But there were other hunters there whose impatience could not keep until the morrow, whose game was to be run to death that very night. They waited—Bertrand d'Artois, Robert of Cabane, the Counts of Terlizzi and Morcone, Melazzo and Andreas's body servant Pace—until all those who lay at Aversa were deep in slumber. Then at two o'clock in the morning they made their stealthy way to the loggia on the third floor, a long colonnaded gallery above the Abbot's garden. They paused a moment before the Queen's door which opened upon this gallery, then crept on to that of the King's room at the other end. It was Pace who rapped sharply on the panels thrice before he was answered by a sleepy growl from the other side.

“It is I—Pace—my lord,” he announced. “A courier has arrived from Naples, from Friar Robert, with instant messages.”

From within there was a noisy yawn, a rustle, the sound of an overturning stool, and, lastly, the rasp of a bolt being withdrawn. The door opened, and in the faint light of the dawning day Andreas appeared, drawing a furlined robe about his body, which was naked of all but a shirt.

He saw no one but Pace.

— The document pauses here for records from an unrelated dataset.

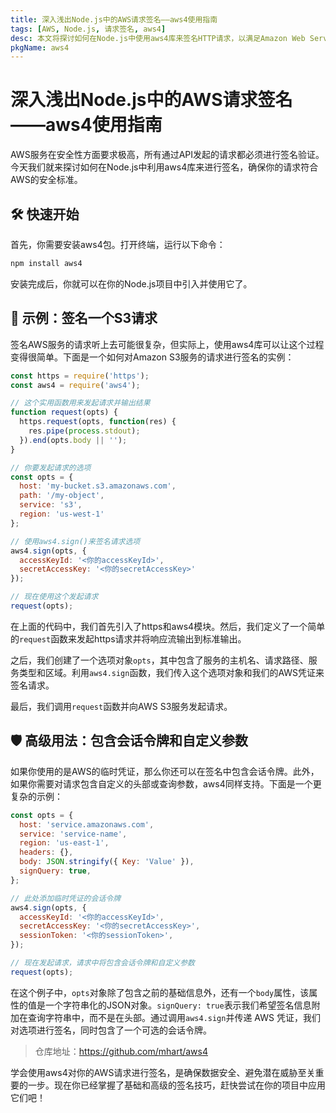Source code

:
 ```yaml
---
title: 深入浅出Node.js中的AWS请求签名——aws4使用指南
tags: [AWS, Node.js, 请求签名, aws4]
desc: 本文将探讨如何在Node.js中使用aws4库来签名HTTP请求，以满足Amazon Web Services的签名版本4要求，包含详细的代码示例与解读。
pkgName: aws4
---
```


# 深入浅出Node.js中的AWS请求签名——aws4使用指南

AWS服务在安全性方面要求极高，所有通过API发起的请求都必须进行签名验证。今天我们就来探讨如何在Node.js中利用aws4库来进行签名，确保你的请求符合AWS的安全标准。

## 🛠️ 快速开始

首先，你需要安装aws4包。打开终端，运行以下命令：

```sh
npm install aws4
```

安装完成后，你就可以在你的Node.js项目中引入并使用它了。

## 🚀 示例：签名一个S3请求

签名AWS服务的请求听上去可能很复杂，但实际上，使用aws4库可以让这个过程变得很简单。下面是一个如何对Amazon S3服务的请求进行签名的实例：

```javascript
const https = require('https');
const aws4 = require('aws4');

// 这个实用函数用来发起请求并输出结果
function request(opts) {
  https.request(opts, function(res) {
    res.pipe(process.stdout);
  }).end(opts.body || '');
}

// 你要发起请求的选项
const opts = {
  host: 'my-bucket.s3.amazonaws.com', 
  path: '/my-object', 
  service: 's3', 
  region: 'us-west-1' 
};

// 使用aws4.sign()来签名请求选项
aws4.sign(opts, {
  accessKeyId: '<你的accessKeyId>', 
  secretAccessKey: '<你的secretAccessKey>'
});

// 现在使用这个发起请求
request(opts);
```

在上面的代码中，我们首先引入了https和aws4模块。然后，我们定义了一个简单的`request`函数来发起https请求并将响应流输出到标准输出。

之后，我们创建了一个选项对象`opts`，其中包含了服务的主机名、请求路径、服务类型和区域。利用`aws4.sign`函数，我们传入这个选项对象和我们的AWS凭证来签名请求。

最后，我们调用`request`函数并向AWS S3服务发起请求。

## 🛡️ 高级用法：包含会话令牌和自定义参数

如果你使用的是AWS的临时凭证，那么你还可以在签名中包含会话令牌。此外，如果你需要对请求包含自定义的头部或查询参数，aws4同样支持。下面是一个更复杂的示例：

```javascript
const opts = {
  host: 'service.amazonaws.com',
  service: 'service-name',
  region: 'us-east-1',
  headers: {},
  body: JSON.stringify({ Key: 'Value' }),
  signQuery: true,
};

// 此处添加临时凭证的会话令牌
aws4.sign(opts, {
  accessKeyId: '<你的accessKeyId>',
  secretAccessKey: '<你的secretAccessKey>',
  sessionToken: '<你的sessionToken>',
});

// 现在发起请求，请求中将包含会话令牌和自定义参数
request(opts);
```

在这个例子中，`opts`对象除了包含之前的基础信息外，还有一个`body`属性，该属性的值是一个字符串化的JSON对象。`signQuery: true`表示我们希望签名信息附加在查询字符串中，而不是在头部。通过调用`aws4.sign`并传递 AWS 凭证，我们对选项进行签名，同时包含了一个可选的会话令牌。

> 仓库地址：https://github.com/mhart/aws4

学会使用aws4对你的AWS请求进行签名，是确保数据安全、避免潜在威胁至关重要的一步。现在你已经掌握了基础和高级的签名技巧，赶快尝试在你的项目中应用它们吧！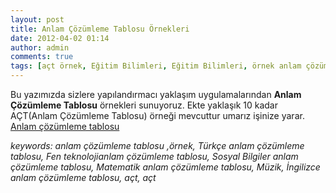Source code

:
 ```yaml
---
layout: post
title: Anlam Çözümleme Tablosu Örnekleri
date: 2012-04-02 01:14
author: admin
comments: true
tags: [açt örnek, Eğitim Bilimleri, Eğitim Bilimleri, örnek anlam çözümleme tablosu]
---
```

<p>Bu yazımızda sizlere yapılandırmacı yaklaşım uygulamalarından <strong>Anlam Çözümleme Tablosu</strong> örnekleri sunuyoruz. Ekte yaklaşık 10 kadar AÇT(Anlam Çözümleme Tablosu) örneği mevcuttur umarız işinize yarar.<br />
<a href='http://egitimvaktim.com/dosyalar/2012/04/açt.zip'>Anlam çözümleme tablosu</a></p>

<p><em>keywords: anlam çözümleme tablosu ,örnek,  Türkçe anlam çözümleme tablosu, Fen teknolojianlam çözümleme tablosu, Sosyal Bilgiler anlam çözümleme tablosu, Matematik anlam çözümleme tablosu, Müzik, İngilizce anlam çözümleme tablosu, açt, açt</em></p>

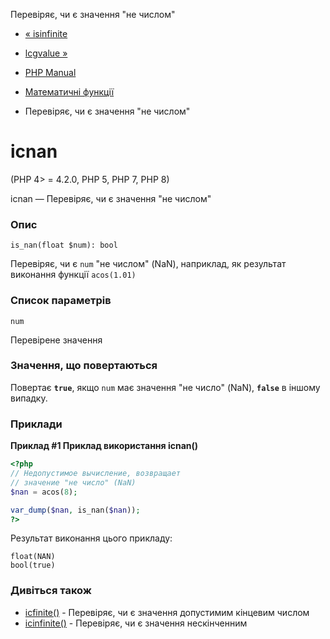 Перевіряє, чи є значення "не числом"

-   [« isinfinite](function.is-infinite.html)
    
-   [lcgvalue »](function.lcg-value.html)
    
-   [PHP Manual](index.html)
    
-   [Математичні функції](ref.math.html)
    
-   Перевіряє, чи є значення "не числом"
    

# ісnan

(PHP 4> = 4.2.0, PHP 5, PHP 7, PHP 8)

ісnan — Перевіряє, чи є значення "не числом"

### Опис

```methodsynopsis
is_nan(float $num): bool
```

Перевіряє, чи є `num` "не числом" (NaN), наприклад, як результат виконання функції `acos(1.01)`

### Список параметрів

`num`

Перевірене значення

### Значення, що повертаються

Повертає **`true`**, якщо `num` має значення "не число" (NaN), **`false`** в іншому випадку.

### Приклади

**Приклад #1 Приклад використання **ісnan()****

```php
<?php
// Недопустимое вычисление, возвращает
// значение "не число" (NaN)
$nan = acos(8);

var_dump($nan, is_nan($nan));
?>
```

Результат виконання цього прикладу:

```
float(NAN)
bool(true)
```

### Дивіться також

-   [ісfinite()](function.is-finite.html) - Перевіряє, чи є значення допустимим кінцевим числом
-   [ісinfinite()](function.is-infinite.html) - Перевіряє, чи є значення нескінченним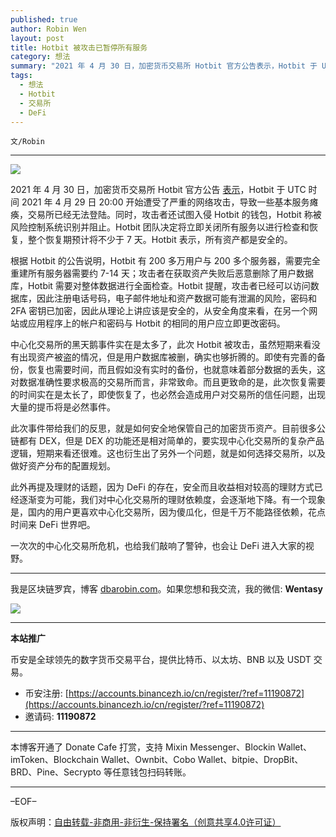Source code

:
 ```yaml
---
published: true
author: Robin Wen
layout: post
title: Hotbit 被攻击已暂停所有服务
category: 想法
summary: "2021 年 4 月 30 日，加密货币交易所 Hotbit 官方公告表示，Hotbit 于 UTC 时间 2021 年 4 月 29 日 20:00 开始遭受了严重的网络攻击，导致一些基本服务瘫痪，交易所已经无法登陆。同时，攻击者还试图入侵 Hotbit 的钱包，Hotbit 称被风险控制系统识别并阻止。Hotbit 团队决定将立即关闭所有服务以进行检查和恢复，整个恢复期预计将不少于 7 天。Hotbit 表示，所有资产都是安全的。一次次的中心化交易所危机，也给我们敲响了警钟，也会让 DeFi 进入大家的视野。"
tags:
  - 想法
  - Hotbit
  - 交易所
  - DeFi
---
```


`文/Robin`

***

![](https://cdn.dbarobin.com/qh96zpp.png)

2021 年 4 月 30 日，加密货币交易所 Hotbit 官方公告 [表示](https://hotbit.zendesk.com/hc/en-us/articles/1500008915521)，Hotbit 于 UTC 时间 2021 年 4 月 29 日 20:00 开始遭受了严重的网络攻击，导致一些基本服务瘫痪，交易所已经无法登陆。同时，攻击者还试图入侵 Hotbit 的钱包，Hotbit 称被风险控制系统识别并阻止。Hotbit 团队决定将立即关闭所有服务以进行检查和恢复，整个恢复期预计将不少于 7 天。Hotbit 表示，所有资产都是安全的。

根据 Hotbit 的公告说明，Hotbit 有 200 多万用户与 200 多个服务器，需要完全重建所有服务器需要约 7-14 天；攻击者在获取资产失败后恶意删除了用户数据库，Hotbit 需要对整体数据进行全面检查。Hotbit 提醒，攻击者已经可以访问数据库，因此注册电话号码，电子邮件地址和资产数据可能有泄漏的风险，密码和 2FA 密钥已加密，因此从理论上讲应该是安全的，从安全角度来看，在另一个网站或应用程序上的帐户和密码与 Hotbit 的相同的用户应立即更改密码。

中心化交易所的黑天鹅事件实在是太多了，此次 Hotbit 被攻击，虽然短期来看没有出现资产被盗的情况，但是用户数据库被删，确实也够折腾的。即使有完善的备份，恢复也需要时间，而且假如没有实时的备份，也就意味着部分数据的丢失，这对数据准确性要求极高的交易所而言，非常致命。而且更致命的是，此次恢复需要的时间实在是太长了，即使恢复了，也必然会造成用户对交易所的信任问题，出现大量的提币将是必然事件。

此次事件带给我们的反思，就是如何安全地保管自己的加密货币资产。目前很多公链都有 DEX，但是 DEX 的功能还是相对简单的，要实现中心化交易所的复杂产品逻辑，短期来看还很难。这也衍生出了另外一个问题，就是如何选择交易所，以及做好资产分布的配置规划。

此外再提及理财的话题，因为 DeFi 的存在，安全而且收益相对较高的理财方式已经逐渐变为可能，我们对中心化交易所的理财依赖度，会逐渐地下降。有一个现象是，国内的用户更喜欢中心化交易所，因为傻瓜化，但是千万不能路径依赖，花点时间来 DeFi 世界吧。

一次次的中心化交易所危机，也给我们敲响了警钟，也会让 DeFi 进入大家的视野。

***

我是区块链罗宾，博客 [dbarobin.com](https://dbarobin.com/)。如果您想和我交流，我的微信: **Wentasy**

![](https://cdn.dbarobin.com/v4yywe2.png)

***

**本站推广**

币安是全球领先的数字货币交易平台，提供比特币、以太坊、BNB 以及 USDT 交易。

* 币安注册: [https://accounts.binancezh.io/cn/register/?ref=11190872](https://accounts.binancezh.io/cn/register/?ref=11190872)
* 邀请码: **11190872**

***

本博客开通了 Donate Cafe 打赏，支持 Mixin Messenger、Blockin Wallet、imToken、Blockchain Wallet、Ownbit、Cobo Wallet、bitpie、DropBit、BRD、Pine、Secrypto 等任意钱包扫码转账。

<center>
    <div class="--donate-button"
         data-button-id="f8b9df0d-af9a-460d-8258-d3f435445075"
    ></div>
</center>

***

–EOF–

版权声明：[自由转载-非商用-非衍生-保持署名（创意共享4.0许可证）](http://creativecommons.org/licenses/by-nc-nd/4.0/deed.zh)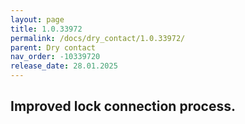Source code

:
 ```yaml
---
layout: page
title: 1.0.33972
permalink: /docs/dry_contact/1.0.33972/
parent: Dry contact
nav_order: -10339720
release_date: 28.01.2025
---
```


## Improved lock connection process.
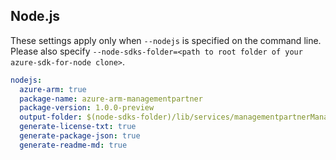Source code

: ## Node.js

These settings apply only when `--nodejs` is specified on the command line.
Please also specify `--node-sdks-folder=<path to root folder of your azure-sdk-for-node clone>`.

``` yaml $(nodejs)
nodejs:
  azure-arm: true
  package-name: azure-arm-managementpartner
  package-version: 1.0.0-preview
  output-folder: $(node-sdks-folder)/lib/services/managementpartnerManagement
  generate-license-txt: true
  generate-package-json: true
  generate-readme-md: true
```
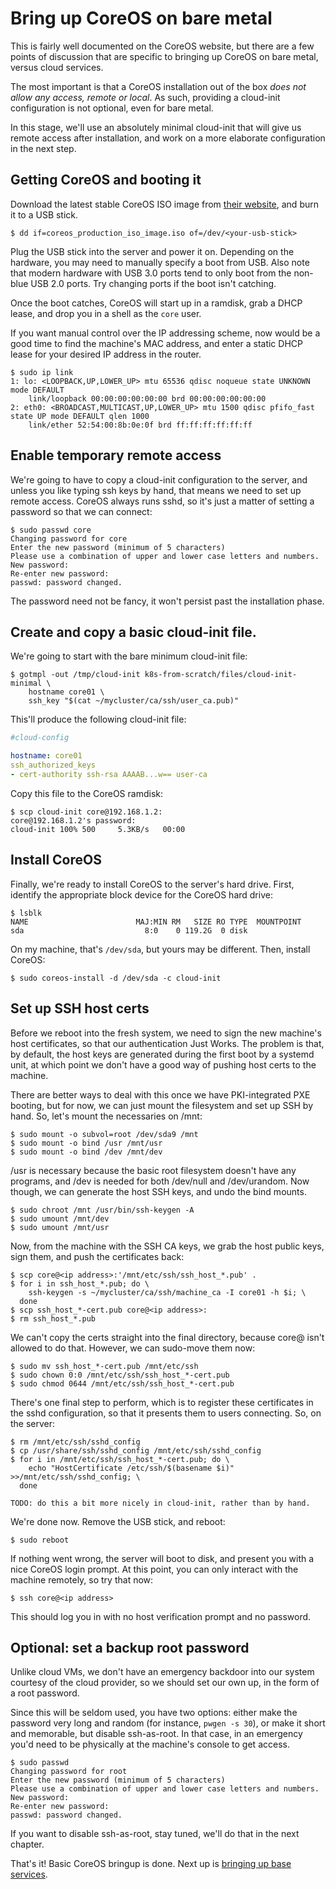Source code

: # Bring up CoreOS on bare metal

This is fairly well documented on the CoreOS website, but there are a
few points of discussion that are specific to bringing up CoreOS on
bare metal, versus cloud services.

The most important is that a CoreOS installation out of the box _does
not allow any access, remote or local_. As such, providing a
cloud-init configuration is not optional, even for bare metal.

In this stage, we'll use an absolutely minimal cloud-init that will
give us remote access after installation, and work on a more elaborate
configuration in the next step.

## Getting CoreOS and booting it

Download the latest stable CoreOS ISO image from
[their website](https://www.coreos.com), and burn it to a USB stick.

```console
$ dd if=coreos_production_iso_image.iso of=/dev/<your-usb-stick>
```

Plug the USB stick into the server and power it on. Depending on the
hardware, you may need to manually specify a boot from USB. Also note
that modern hardware with USB 3.0 ports tend to only boot from the
non-blue USB 2.0 ports. Try changing ports if the boot isn't catching.

Once the boot catches, CoreOS will start up in a ramdisk, grab a DHCP
lease, and drop you in a shell as the `core` user.

If you want manual control over the IP addressing scheme, now would be
a good time to find the machine's MAC address, and enter a static DHCP
lease for your desired IP address in the router.

```console
$ sudo ip link
1: lo: <LOOPBACK,UP,LOWER_UP> mtu 65536 qdisc noqueue state UNKNOWN mode DEFAULT 
    link/loopback 00:00:00:00:00:00 brd 00:00:00:00:00:00
2: eth0: <BROADCAST,MULTICAST,UP,LOWER_UP> mtu 1500 qdisc pfifo_fast state UP mode DEFAULT qlen 1000
    link/ether 52:54:00:8b:0e:0f brd ff:ff:ff:ff:ff:ff
```

## Enable temporary remote access

We're going to have to copy a cloud-init configuration to the server,
and unless you like typing ssh keys by hand, that means we need to set
up remote access. CoreOS always runs sshd, so it's just a matter of
setting a password so that we can connect:

```console
$ sudo passwd core
Changing password for core
Enter the new password (minimum of 5 characters)
Please use a combination of upper and lower case letters and numbers.
New password: 
Re-enter new password: 
passwd: password changed.
```

The password need not be fancy, it won't persist past the installation
phase.

## Create and copy a basic cloud-init file.

We're going to start with the bare minimum cloud-init file:

```console
$ gotmpl -out /tmp/cloud-init k8s-from-scratch/files/cloud-init-minimal \
    hostname core01 \
    ssh_key "$(cat ~/mycluster/ca/ssh/user_ca.pub)"
```

This'll produce the following cloud-init file:

```yaml
#cloud-config

hostname: core01
ssh_authorized_keys
- cert-authority ssh-rsa AAAAB...w== user-ca
```

Copy this file to the CoreOS ramdisk:

```console
$ scp cloud-init core@192.168.1.2:
core@192.168.1.2's password:
cloud-init 100% 500     5.3KB/s   00:00
```

## Install CoreOS

Finally, we're ready to install CoreOS to the server's hard drive. First, identify the appropriate block device for the CoreOS hard drive:

```console
$ lsblk
NAME                        MAJ:MIN RM   SIZE RO TYPE  MOUNTPOINT
sda                           8:0    0 119.2G  0 disk  
```

On my machine, that's `/dev/sda`, but yours may be different. Then, install CoreOS:

```console
$ sudo coreos-install -d /dev/sda -c cloud-init
```

## Set up SSH host certs

Before we reboot into the fresh system, we need to sign the new
machine's host certificates, so that our authentication Just
Works. The problem is that, by default, the host keys are generated
during the first boot by a systemd unit, at which point we don't have
a good way of pushing host certs to the machine.

There are better ways to deal with this once we have PKI-integrated
PXE booting, but for now, we can just mount the filesystem and set up
SSH by hand. So, let's mount the necessaries on /mnt:

```console
$ sudo mount -o subvol=root /dev/sda9 /mnt
$ sudo mount -o bind /usr /mnt/usr
$ sudo mount -o bind /dev /mnt/dev
```

/usr is necessary because the basic root filesystem doesn't have any
programs, and /dev is needed for both /dev/null and /dev/urandom. Now
though, we can generate the host SSH keys, and undo the bind mounts.

```console
$ sudo chroot /mnt /usr/bin/ssh-keygen -A
$ sudo umount /mnt/dev
$ sudo umount /mnt/usr
```

Now, from the machine with the SSH CA keys, we grab the host public
keys, sign them, and push the certificates back:

```console
$ scp core@<ip address>:'/mnt/etc/ssh/ssh_host_*.pub' .
$ for i in ssh_host_*.pub; do \
    ssh-keygen -s ~/mycluster/ca/ssh/machine_ca -I core01 -h $i; \
  done
$ scp ssh_host_*-cert.pub core@<ip address>:
$ rm ssh_host_*.pub
```

We can't copy the certs straight into the final directory, because
core@ isn't allowed to do that. However, we can sudo-move them now:

```console
$ sudo mv ssh_host_*-cert.pub /mnt/etc/ssh
$ sudo chown 0:0 /mnt/etc/ssh/ssh_host_*-cert.pub
$ sudo chmod 0644 /mnt/etc/ssh/ssh_host_*-cert.pub
```

There's one final step to perform, which is to register these
certificates in the sshd configuration, so that it presents them to
users connecting. So, on the server:

```console
$ rm /mnt/etc/ssh/sshd_config
$ cp /usr/share/ssh/sshd_config /mnt/etc/ssh/sshd_config
$ for i in /mnt/etc/ssh/ssh_host_*-cert.pub; do \
    echo "HostCertificate /etc/ssh/$(basename $i)" >>/mnt/etc/ssh/sshd_config; \
  done
```

```
TODO: do this a bit more nicely in cloud-init, rather than by hand.
```

We're done now. Remove the USB stick, and reboot:

```console
$ sudo reboot
```

If nothing went wrong, the server will boot to disk, and present you
with a nice CoreOS login prompt. At this point, you can only interact
with the machine remotely, so try that now:

```console
$ ssh core@<ip address>
```

This should log you in with no host verification prompt and no
password.

## Optional: set a backup root password

Unlike cloud VMs, we don't have an emergency backdoor into our system
courtesy of the cloud provider, so we should set our own up, in the
form of a root password.

Since this will be seldom used, you have two options: either make the
password very long and random (for instance, `pwgen -s 30`), or make
it short and memorable, but disable ssh-as-root. In that case, in an
emergency you'd need to be physically at the machine's console to get
access.

```console
$ sudo passwd
Changing password for root
Enter the new password (minimum of 5 characters)
Please use a combination of upper and lower case letters and numbers.
New password: 
Re-enter new password: 
passwd: password changed.
```

If you want to disable ssh-as-root, stay tuned, we'll do that in the
next chapter.

That's it! Basic CoreOS bringup is done. Next up is [bringing up base services](/Base-Services-Bringup.md).
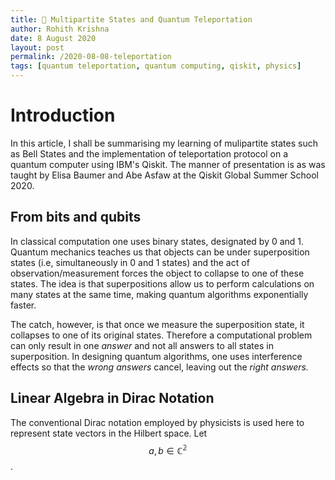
 ```yaml
---
title: 🤖 Multipartite States and Quantum Teleportation
author: Rohith Krishna
date: 8 August 2020
layout: post
permalink: /2020-08-08-teleportation
tags: [quantum teleportation, quantum computing, qiskit, physics]
---
```


# Introduction

In this article, I shall be summarising my learning of mulipartite states such as Bell States and the implementation of teleportation protocol on a quantum computer using IBM's Qiskit. The manner of presentation is as was taught by Elisa Baumer and Abe Asfaw at the Qiskit Global Summer School 2020. 

## From bits and qubits

In classical computation one uses binary states, designated by 0 and 1. Quantum mechanics teaches us that objects can be under superposition states (i.e, simultaneously in 0 and 1 states) and the act of observation/measurement forces the object to collapse to one of these states. The idea is that superpositions allow us to perform calculations on many states at the same time, making quantum algorithms exponentially faster.  

The catch, however, is that once we measure the superposition state, it collapses to one of its original states. Therefore a computational problem can only result in one *answer* and not all answers to all states in superposition. In designing quantum algorithms, one uses interference effects so that the *wrong answers* cancel, leaving out the *right answers.*

## Linear Algebra in Dirac Notation

The conventional Dirac notation employed by physicists is used here to represent state vectors in the Hilbert space. Let $$a,b \in \mathbb{C^2}$$.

The others had drawn aside into the shadows. Unsuspecting, he stepped forth.

“Where is this messenger?”

The door through which he had come slammed suddenly behind him, and he turned to see Melazzo in the act of bolting it with a dagger to prevent any one from following that way—for the room had another door opening upon the inner corridor.

Instead, Melazzo might have employed his dagger to stab Andreas behind, and so have made an instant end. But it happened to be known that Andreas wore an amulet—a ring that his mother had given him—which rendered him invulnerable to steel or poison. And such was the credulity of his age, such the blind faith of those men in the miraculous power of that charm, that none of them so much as attempted to test it with a dagger. It was for the same reason that no recourse was had to the still easier method of disposing of him by poison. Accepting the amulet at its legendary value, the conspirators had resolved that he must be strangled.

As he turned now they leapt upon him, and, taking him unawares, bore him to the ground before he could realize what was happening. Here they grappled with him, and he with them. He was endowed with the strength of a young bull, and he made full use of it. He rose, beating them off, to be borne down again, bellowing the while for help. He smote out blindly, and stretched Morcone half senseless with a blow of his great fist.

Seeing how difficult he proved to strangle, they must have cursed that amulet of his. He struggled to his knees again, then to his feet, and, at last, with bleeding face, leaving tufts of his fair hair in their murderous hands, he broke through and went bounding down the loggia, screaming as he ran, until he came to his wife's door. Against that he hurled himself, calling her.

“Giovanna! Giovanna! For the love of God crucified! Open! Open! I am being murdered!”